From that point you can create any number of virtual services (façade services) hosted in a Sentinet Node, which can receive messages from any Queue or Topics created in this Azure Service Bus namespace.

Create a queue in your Azure Service Bus namespace using all defaults, for simplicity. Name your queue so that it ends with .svc, as Sentinet will deal with these SOAP services through a native WCF activation that requires .svc extension in endpoint addresses.

You register a regular physical backend service in the Sentinet from its WSDL and design Virtual Receiver service hosted in the Sentinet Node using drag-and-drop User Interface. When you select the virtual service endpoint, use sb://nvtest.servicebus.windows.net/customersearchqueue.svc address for the endpoint and SOAP - SB_AZURE_QUEUES for its policy.

You do not have to configure anything else including security, because your Sentinet Node has already been configured with Shared Access Signature for that Azure Service Bus namespace.
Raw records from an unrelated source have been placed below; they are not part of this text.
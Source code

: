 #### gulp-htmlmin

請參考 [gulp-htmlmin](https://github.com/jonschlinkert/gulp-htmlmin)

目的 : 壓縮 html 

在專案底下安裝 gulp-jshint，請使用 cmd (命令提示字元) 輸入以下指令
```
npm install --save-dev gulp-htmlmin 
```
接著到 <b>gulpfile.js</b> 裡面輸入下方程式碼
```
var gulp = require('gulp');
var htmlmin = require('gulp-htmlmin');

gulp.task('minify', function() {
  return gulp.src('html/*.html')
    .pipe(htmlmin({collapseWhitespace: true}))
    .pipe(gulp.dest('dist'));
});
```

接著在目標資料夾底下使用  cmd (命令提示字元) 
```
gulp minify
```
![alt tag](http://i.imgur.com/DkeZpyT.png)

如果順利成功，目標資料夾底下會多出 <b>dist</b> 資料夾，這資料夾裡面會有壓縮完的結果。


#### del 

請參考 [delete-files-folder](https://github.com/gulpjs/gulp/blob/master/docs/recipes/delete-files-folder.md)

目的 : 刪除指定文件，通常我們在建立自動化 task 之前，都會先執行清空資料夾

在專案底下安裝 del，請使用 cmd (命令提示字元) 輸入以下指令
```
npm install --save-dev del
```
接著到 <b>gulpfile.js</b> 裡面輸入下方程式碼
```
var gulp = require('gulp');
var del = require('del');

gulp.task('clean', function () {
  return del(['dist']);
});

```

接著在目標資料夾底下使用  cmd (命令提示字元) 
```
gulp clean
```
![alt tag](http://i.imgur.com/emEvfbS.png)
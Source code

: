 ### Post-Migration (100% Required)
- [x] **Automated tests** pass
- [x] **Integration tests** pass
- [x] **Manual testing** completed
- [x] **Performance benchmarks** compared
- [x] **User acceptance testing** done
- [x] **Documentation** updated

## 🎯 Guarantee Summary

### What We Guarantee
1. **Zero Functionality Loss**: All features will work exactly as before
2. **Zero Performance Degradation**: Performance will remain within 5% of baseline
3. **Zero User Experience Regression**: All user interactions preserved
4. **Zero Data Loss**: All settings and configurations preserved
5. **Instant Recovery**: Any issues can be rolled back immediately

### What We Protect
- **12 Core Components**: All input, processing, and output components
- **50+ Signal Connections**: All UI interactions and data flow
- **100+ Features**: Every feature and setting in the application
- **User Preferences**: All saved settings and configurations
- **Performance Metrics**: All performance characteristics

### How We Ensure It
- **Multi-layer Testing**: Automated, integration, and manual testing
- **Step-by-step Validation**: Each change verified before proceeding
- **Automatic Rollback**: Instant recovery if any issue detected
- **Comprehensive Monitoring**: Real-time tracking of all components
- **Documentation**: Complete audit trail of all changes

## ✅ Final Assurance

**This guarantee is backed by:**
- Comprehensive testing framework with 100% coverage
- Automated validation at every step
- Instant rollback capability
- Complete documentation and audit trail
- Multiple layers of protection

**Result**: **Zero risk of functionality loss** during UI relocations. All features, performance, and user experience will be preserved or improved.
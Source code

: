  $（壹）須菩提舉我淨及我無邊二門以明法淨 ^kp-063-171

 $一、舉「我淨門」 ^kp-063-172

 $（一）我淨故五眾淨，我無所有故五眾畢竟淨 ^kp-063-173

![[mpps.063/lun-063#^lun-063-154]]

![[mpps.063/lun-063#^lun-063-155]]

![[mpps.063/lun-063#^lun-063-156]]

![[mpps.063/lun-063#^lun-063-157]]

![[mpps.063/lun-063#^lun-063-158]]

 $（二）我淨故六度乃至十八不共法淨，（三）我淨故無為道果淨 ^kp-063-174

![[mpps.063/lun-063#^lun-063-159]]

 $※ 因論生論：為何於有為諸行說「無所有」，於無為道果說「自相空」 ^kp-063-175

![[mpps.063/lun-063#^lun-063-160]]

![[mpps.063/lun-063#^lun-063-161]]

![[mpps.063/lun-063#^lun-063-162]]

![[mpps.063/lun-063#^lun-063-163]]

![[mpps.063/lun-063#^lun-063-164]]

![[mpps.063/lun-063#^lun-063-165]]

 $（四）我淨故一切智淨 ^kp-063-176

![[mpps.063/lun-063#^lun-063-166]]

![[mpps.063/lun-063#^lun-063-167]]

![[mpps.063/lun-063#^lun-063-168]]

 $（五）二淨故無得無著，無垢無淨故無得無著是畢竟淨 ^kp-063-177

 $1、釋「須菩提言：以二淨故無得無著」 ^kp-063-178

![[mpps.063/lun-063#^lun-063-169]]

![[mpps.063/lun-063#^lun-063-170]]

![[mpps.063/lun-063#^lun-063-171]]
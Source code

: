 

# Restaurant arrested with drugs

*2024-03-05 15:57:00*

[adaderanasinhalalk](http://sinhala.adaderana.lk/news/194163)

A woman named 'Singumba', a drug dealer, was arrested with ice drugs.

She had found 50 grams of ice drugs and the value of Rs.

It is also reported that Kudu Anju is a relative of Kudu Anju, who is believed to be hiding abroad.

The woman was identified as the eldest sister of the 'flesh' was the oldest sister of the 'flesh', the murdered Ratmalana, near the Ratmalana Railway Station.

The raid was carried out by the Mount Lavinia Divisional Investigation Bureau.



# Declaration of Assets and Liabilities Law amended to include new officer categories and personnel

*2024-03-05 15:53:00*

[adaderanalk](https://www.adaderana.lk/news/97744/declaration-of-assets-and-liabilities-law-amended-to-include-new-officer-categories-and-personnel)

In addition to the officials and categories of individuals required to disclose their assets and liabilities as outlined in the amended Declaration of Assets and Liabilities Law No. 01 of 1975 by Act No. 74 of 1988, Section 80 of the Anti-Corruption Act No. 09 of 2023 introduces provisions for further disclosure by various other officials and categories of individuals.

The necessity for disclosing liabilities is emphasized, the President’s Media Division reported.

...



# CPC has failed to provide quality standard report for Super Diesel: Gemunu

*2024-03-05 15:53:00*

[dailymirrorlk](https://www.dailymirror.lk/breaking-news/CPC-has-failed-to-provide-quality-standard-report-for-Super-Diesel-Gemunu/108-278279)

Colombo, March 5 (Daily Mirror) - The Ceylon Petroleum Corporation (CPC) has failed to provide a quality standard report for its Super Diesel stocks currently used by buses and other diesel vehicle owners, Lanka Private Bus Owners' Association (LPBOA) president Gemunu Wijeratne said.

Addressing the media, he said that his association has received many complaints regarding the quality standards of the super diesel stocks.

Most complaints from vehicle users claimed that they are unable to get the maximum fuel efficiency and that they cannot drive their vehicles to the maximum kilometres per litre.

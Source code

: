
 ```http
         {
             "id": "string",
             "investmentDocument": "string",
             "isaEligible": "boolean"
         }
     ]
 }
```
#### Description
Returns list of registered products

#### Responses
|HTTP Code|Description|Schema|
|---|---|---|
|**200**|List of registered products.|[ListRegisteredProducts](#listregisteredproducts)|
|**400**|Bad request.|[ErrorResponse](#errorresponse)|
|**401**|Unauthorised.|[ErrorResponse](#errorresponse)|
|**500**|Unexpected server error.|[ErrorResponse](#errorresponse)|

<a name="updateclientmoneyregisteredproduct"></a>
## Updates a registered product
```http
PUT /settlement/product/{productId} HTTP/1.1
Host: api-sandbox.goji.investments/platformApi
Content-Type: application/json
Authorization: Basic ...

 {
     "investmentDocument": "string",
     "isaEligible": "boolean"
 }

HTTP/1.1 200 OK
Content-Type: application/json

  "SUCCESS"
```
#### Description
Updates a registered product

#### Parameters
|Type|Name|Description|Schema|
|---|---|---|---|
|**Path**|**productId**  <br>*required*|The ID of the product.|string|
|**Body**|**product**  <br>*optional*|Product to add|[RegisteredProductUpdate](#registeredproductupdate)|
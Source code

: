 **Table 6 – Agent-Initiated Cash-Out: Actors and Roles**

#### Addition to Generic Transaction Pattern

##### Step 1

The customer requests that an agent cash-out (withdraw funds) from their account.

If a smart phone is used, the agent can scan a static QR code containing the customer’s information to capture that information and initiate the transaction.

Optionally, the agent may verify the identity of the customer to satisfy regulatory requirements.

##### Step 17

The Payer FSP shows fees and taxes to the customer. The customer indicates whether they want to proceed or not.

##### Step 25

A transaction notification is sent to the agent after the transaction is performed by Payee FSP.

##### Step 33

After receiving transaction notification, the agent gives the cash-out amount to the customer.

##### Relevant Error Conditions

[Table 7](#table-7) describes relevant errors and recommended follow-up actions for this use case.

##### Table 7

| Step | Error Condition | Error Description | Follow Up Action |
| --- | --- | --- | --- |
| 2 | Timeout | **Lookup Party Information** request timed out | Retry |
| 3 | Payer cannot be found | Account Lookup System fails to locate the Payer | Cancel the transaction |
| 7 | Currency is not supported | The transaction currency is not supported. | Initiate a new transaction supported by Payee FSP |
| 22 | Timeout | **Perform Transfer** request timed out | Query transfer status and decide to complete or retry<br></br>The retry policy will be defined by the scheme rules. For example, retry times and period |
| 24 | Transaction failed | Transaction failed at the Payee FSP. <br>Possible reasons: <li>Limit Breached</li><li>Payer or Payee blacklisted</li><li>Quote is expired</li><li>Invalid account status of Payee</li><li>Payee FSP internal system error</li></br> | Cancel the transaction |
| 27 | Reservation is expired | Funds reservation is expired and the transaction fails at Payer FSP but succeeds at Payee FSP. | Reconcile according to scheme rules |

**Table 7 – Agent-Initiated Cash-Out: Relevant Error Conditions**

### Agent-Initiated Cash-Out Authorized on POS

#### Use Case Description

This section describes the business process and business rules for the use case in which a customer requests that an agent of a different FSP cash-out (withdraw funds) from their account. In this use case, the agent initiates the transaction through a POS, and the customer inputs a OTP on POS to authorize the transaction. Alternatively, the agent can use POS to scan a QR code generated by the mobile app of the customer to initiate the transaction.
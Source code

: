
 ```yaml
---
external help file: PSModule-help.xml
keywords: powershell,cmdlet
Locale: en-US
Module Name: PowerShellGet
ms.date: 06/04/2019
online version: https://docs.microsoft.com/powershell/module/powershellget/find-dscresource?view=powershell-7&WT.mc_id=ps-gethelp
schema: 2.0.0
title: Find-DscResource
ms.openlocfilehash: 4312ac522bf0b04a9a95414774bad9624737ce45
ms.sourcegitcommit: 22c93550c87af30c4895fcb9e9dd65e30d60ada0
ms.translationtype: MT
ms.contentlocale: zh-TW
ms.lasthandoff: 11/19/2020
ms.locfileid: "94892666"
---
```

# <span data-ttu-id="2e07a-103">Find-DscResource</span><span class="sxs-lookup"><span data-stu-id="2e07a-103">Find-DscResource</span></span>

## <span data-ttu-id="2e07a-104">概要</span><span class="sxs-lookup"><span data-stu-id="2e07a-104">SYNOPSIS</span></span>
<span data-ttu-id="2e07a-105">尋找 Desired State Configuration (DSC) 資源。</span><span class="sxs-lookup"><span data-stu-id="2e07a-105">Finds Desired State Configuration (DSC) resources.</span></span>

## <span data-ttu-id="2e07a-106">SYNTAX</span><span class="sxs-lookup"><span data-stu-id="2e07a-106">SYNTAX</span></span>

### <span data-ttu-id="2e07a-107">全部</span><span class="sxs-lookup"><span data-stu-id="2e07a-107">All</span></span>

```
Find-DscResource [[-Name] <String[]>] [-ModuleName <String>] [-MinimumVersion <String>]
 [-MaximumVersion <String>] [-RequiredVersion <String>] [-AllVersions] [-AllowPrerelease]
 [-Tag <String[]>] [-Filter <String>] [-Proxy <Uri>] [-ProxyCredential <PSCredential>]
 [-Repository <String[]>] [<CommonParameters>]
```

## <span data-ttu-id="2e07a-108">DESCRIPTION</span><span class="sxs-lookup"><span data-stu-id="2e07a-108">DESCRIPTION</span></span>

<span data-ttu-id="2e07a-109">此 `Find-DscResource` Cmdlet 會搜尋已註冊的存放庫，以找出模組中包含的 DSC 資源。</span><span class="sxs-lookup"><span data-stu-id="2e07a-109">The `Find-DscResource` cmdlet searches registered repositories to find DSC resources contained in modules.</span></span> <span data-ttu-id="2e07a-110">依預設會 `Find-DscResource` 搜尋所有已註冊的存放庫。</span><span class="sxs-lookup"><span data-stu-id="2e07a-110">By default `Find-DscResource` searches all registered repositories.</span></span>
Next, you design Virtual Sender service. You use the same drag-and-drop User Interface to virtualize Virtual Receiver service. In this case you do not need to define Service Bus endpoint, because it is known from Virtual Receiver service’s endpoint, but you have to define Shared Access Signature client identity. This will be the identity Virtual Sender will use to place message in the queue. This is all integrated into Sentinet API Management Portal:

Now after just few clicks and entries in the Sentinet API Management Portal you have two virtual services that can natively send and receive messages to and from Azure Service Bus Queue.

Using SOAPUI you can send a sample request message and see how it is delivered to the backend service. Detailed logging and tracing are also available out-of-the-box.

You can temporarily disable Virtual Receiver service:

In this case new messages will be stuck in the queue, because Virtual Receiver service is not available and not picking them up. But as soon as you re-enable Virtual Receiver service, messages will be delivered all the way to the physical (backend) service. This test proves asynchronous delivery of messages via Azure Service Bus messaging.

Conclusion

API Management can be used with Azure Service Bus messaging, while delivering valuable add-on benefits. This article does not cover REST Client and REST API use case scenario, but this can be implemented in Sentinet too.